** Opening Raw data block **
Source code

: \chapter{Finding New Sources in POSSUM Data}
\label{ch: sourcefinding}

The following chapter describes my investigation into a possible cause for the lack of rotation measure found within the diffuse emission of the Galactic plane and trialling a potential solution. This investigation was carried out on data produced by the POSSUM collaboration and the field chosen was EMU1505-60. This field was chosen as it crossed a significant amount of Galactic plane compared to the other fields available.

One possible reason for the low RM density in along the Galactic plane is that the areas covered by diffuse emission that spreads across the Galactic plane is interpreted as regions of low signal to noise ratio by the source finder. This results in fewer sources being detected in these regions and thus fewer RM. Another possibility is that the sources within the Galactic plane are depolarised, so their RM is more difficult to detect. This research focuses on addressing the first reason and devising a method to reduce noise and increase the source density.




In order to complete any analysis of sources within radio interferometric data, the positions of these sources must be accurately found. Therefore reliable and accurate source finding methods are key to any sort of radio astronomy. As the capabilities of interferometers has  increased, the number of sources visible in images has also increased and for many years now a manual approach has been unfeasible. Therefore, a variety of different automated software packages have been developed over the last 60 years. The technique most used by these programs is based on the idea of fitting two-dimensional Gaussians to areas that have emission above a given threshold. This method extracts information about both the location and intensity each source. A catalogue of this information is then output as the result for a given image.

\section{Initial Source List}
** Closing Raw data block **
** Opening Raw data block **
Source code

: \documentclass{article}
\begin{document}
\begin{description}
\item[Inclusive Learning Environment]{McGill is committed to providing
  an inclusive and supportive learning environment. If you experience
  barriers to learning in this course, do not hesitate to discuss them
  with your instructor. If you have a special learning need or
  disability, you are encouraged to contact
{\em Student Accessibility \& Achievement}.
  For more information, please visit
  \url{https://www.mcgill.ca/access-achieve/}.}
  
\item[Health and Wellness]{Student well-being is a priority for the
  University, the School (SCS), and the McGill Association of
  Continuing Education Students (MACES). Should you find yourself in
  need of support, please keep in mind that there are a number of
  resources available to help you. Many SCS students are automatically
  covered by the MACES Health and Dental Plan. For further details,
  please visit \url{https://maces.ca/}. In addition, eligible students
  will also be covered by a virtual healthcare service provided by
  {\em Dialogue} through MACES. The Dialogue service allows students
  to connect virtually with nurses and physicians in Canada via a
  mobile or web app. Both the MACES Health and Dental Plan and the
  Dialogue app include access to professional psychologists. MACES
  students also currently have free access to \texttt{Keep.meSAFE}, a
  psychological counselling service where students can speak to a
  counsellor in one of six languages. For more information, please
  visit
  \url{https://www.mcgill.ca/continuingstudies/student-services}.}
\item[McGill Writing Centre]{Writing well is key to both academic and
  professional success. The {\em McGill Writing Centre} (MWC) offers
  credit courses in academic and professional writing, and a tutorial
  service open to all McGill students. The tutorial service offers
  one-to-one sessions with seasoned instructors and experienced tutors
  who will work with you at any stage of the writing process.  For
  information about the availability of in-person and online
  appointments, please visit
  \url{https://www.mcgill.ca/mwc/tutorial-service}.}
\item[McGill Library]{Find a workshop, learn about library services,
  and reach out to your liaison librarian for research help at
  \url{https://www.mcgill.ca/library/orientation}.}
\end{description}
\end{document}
** Closing Raw data block **
Where the string "library" appears in a line of the entries, that line counts; state the total number of such lines and nothing else.

- Answer section: 2